Exact tailored Green’s functions which remain tractable for analytical modeling are very few in mathematical wave theory. Some of them can be generated from the free-space Green’s function by the method of im­ages, taking advantage of the fact that reflecting plates can be removed provided that the symmetric images of the primary sources are introduced (the principle has already been used in Fig. 4). The half-space bounded by an infinite, either soft or rigid wall, and the quarter-space defined by two perpendicular planes, can be treated this way. Similar is the case of the channel limited by two parallel planes, if the infinite set of sources corre­sponding to the successive reflections is considered. However the channel is better considered as a waveguide, and the Green’s function expressed as a combination of the so-called acoustic modes of propagation (see for in­stance Goldstein (1976) for sound propagation in ducts). Other tailored Green’s functions useful when formulating open-air radiation problems are also available for the space limited by a wedge of arbitrary angle, the half­plane being the special case of wedge with external angle 2 n (Macdonald (1915)). Quite obviously, deriving tailored Green’s functions for more com­plicated shapes can be as difficult as solving the full problem and is often accessible only through numerical implementations of the wave equation or of the Helmholtz equation. Therefore approximate Green’s functions are an interesting alternative when they can be defined, for instance by removing the observer at very large distances.
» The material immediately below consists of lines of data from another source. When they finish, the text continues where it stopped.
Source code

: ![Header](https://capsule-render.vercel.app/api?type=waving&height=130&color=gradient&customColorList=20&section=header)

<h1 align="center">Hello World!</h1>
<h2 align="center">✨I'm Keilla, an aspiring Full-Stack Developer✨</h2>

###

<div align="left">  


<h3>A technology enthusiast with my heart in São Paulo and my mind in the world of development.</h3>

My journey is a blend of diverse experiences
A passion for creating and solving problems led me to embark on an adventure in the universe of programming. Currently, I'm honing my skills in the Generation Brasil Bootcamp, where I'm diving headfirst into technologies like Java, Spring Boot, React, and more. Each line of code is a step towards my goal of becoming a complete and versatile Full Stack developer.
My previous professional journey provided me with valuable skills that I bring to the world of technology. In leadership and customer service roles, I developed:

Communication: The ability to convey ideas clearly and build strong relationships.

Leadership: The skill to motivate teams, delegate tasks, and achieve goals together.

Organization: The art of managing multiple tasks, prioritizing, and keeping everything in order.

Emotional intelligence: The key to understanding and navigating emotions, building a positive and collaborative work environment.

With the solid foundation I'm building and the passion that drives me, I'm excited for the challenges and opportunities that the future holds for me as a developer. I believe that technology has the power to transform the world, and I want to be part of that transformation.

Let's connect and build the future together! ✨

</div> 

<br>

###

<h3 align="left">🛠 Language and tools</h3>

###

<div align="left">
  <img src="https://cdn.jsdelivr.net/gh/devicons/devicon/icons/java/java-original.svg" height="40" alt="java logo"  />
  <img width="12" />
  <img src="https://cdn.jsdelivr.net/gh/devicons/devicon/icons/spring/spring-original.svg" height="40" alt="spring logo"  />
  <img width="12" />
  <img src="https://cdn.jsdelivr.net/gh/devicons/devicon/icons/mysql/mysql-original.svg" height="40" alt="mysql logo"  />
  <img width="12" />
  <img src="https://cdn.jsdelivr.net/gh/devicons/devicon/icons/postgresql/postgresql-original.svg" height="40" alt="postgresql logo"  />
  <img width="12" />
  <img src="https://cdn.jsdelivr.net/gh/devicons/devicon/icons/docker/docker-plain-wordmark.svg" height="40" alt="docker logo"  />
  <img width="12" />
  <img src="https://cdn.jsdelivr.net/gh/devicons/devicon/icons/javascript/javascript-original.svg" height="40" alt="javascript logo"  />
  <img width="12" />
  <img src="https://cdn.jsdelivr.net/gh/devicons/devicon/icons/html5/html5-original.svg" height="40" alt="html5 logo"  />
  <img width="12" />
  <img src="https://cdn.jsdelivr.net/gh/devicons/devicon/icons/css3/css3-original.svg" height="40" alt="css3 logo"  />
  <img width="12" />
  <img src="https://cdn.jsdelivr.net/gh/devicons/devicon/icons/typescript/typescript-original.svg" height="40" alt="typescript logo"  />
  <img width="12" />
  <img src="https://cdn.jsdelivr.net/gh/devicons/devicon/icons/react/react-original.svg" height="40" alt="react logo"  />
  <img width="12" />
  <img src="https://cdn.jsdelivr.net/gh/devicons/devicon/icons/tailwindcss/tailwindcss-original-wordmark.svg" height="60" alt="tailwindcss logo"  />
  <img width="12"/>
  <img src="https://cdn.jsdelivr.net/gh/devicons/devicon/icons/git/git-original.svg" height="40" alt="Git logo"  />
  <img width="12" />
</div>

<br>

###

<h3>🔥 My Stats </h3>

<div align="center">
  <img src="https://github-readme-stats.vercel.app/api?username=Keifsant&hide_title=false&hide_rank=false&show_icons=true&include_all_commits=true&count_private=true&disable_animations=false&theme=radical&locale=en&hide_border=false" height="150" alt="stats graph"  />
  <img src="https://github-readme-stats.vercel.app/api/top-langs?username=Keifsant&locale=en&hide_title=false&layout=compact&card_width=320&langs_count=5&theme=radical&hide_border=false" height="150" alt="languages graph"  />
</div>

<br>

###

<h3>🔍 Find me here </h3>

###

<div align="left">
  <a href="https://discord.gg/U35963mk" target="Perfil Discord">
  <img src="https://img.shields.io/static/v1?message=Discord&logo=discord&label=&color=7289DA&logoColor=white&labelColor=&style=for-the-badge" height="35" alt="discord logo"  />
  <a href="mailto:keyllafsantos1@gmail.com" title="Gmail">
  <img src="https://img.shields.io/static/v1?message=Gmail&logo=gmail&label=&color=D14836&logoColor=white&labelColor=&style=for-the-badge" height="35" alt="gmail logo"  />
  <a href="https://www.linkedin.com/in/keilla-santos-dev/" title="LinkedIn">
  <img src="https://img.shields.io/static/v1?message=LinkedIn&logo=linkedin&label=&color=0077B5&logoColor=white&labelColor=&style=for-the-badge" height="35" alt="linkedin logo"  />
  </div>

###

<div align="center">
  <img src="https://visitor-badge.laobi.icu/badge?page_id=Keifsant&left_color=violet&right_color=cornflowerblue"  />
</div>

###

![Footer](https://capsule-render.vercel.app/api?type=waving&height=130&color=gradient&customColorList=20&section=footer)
A class of such approximations, not discussed here, is provided by Howe’s so-called compact Green’s functions (Howe (2003)), often addressing sources very close to compact solid bodies and observers in the acoustic far field. Since the tailored Green’s functions rely on source and/or observer distances scaled by the acoustic wavelength, they are more specifically associated with the Helmholtz equation and the frequency-domain approach.